Recorded data:
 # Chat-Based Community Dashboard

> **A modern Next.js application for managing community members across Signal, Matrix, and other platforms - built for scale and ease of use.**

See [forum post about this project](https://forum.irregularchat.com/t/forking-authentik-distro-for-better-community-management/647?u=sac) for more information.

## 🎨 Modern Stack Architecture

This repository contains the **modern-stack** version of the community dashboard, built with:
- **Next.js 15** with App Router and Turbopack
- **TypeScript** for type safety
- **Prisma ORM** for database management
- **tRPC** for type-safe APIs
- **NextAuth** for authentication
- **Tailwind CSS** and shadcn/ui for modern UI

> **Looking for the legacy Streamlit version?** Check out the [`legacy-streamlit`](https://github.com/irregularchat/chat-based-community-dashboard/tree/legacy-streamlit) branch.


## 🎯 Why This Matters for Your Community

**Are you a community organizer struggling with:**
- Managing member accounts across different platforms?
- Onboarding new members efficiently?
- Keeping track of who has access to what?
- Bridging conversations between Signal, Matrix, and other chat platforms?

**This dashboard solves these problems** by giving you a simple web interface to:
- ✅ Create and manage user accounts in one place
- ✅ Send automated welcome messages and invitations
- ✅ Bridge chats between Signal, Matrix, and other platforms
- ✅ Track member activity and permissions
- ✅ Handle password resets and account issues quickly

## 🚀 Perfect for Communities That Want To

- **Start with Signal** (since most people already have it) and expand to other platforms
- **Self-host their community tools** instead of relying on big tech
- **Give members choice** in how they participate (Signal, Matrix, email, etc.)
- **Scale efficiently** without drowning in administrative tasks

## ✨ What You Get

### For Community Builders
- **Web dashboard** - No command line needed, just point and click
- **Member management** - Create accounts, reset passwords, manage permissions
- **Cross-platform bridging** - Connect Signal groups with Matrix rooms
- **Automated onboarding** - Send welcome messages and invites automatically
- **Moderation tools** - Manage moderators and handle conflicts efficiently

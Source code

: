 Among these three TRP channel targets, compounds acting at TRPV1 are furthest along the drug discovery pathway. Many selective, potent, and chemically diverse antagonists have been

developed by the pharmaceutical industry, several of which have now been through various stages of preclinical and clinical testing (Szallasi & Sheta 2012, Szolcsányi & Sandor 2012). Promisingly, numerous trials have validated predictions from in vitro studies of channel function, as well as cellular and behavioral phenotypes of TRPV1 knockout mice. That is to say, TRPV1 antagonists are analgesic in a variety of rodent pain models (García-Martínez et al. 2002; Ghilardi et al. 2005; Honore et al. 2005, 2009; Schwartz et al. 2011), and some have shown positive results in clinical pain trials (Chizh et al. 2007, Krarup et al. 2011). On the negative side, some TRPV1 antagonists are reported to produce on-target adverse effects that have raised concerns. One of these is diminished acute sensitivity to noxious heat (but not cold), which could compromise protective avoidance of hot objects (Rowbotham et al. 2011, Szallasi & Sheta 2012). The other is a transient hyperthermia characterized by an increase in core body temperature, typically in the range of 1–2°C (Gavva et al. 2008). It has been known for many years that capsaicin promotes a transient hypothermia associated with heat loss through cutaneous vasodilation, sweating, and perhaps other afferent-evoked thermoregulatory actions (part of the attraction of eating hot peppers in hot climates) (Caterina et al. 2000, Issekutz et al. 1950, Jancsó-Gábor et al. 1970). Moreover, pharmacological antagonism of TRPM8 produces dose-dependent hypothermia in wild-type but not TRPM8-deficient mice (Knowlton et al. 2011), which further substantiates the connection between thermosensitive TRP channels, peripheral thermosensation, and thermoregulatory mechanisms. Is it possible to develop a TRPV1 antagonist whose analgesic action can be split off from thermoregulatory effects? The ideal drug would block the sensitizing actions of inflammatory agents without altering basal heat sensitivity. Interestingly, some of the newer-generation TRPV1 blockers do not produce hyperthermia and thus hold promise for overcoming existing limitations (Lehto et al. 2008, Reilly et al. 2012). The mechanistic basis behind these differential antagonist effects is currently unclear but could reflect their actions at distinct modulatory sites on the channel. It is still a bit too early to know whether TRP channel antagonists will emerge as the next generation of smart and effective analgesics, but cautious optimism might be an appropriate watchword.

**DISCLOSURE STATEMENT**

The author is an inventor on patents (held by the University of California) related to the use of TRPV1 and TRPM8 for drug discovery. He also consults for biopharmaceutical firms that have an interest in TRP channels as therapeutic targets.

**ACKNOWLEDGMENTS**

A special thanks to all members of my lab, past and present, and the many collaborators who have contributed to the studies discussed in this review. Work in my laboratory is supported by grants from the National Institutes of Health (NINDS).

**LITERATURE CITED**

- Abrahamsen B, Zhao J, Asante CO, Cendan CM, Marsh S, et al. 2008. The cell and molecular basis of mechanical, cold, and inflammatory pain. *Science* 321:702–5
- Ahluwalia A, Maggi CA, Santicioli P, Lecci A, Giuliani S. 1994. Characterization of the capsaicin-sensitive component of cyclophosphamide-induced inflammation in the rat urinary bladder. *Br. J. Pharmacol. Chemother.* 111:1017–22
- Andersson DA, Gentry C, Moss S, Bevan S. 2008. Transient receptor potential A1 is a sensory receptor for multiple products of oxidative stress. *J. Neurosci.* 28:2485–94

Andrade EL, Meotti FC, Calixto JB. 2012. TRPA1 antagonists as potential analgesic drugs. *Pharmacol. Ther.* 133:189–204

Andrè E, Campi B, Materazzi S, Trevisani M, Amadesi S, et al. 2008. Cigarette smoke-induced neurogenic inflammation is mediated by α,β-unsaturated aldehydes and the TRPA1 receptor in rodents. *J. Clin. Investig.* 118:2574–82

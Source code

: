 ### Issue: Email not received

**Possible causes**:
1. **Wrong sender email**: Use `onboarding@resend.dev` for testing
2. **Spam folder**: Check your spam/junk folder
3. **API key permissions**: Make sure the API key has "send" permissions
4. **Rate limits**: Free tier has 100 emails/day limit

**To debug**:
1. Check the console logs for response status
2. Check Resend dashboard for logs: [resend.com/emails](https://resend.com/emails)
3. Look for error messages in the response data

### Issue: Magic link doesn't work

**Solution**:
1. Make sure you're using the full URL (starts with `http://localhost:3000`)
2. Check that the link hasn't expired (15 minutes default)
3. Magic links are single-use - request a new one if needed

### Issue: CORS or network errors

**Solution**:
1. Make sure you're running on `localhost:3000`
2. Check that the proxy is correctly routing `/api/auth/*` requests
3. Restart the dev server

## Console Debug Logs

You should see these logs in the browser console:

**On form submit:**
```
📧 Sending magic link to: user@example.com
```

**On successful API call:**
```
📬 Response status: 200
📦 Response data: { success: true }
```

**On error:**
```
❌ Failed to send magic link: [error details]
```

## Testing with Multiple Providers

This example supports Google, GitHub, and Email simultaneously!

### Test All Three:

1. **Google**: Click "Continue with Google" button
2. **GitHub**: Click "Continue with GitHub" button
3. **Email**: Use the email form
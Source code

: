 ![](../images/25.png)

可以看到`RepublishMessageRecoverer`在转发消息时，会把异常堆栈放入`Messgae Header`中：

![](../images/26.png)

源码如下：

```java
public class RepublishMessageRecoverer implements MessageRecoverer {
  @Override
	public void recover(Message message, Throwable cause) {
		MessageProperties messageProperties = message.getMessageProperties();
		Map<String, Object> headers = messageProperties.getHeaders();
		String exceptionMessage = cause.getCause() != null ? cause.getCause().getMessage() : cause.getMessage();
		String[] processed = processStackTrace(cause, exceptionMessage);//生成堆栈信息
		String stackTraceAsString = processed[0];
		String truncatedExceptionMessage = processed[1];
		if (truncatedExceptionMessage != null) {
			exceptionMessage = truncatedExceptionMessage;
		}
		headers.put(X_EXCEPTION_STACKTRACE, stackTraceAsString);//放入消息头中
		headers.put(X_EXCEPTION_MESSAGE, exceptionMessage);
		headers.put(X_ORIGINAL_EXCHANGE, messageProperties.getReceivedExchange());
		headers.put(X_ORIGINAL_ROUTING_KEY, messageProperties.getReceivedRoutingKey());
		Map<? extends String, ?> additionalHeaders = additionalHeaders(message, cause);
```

(WHAT YOU ARE ASKED TO DO)
Reply with the number of lines in the data above that contain "truncatedExceptionMessage", and with nothing else.

(ANSWER FOR THE TASK)
3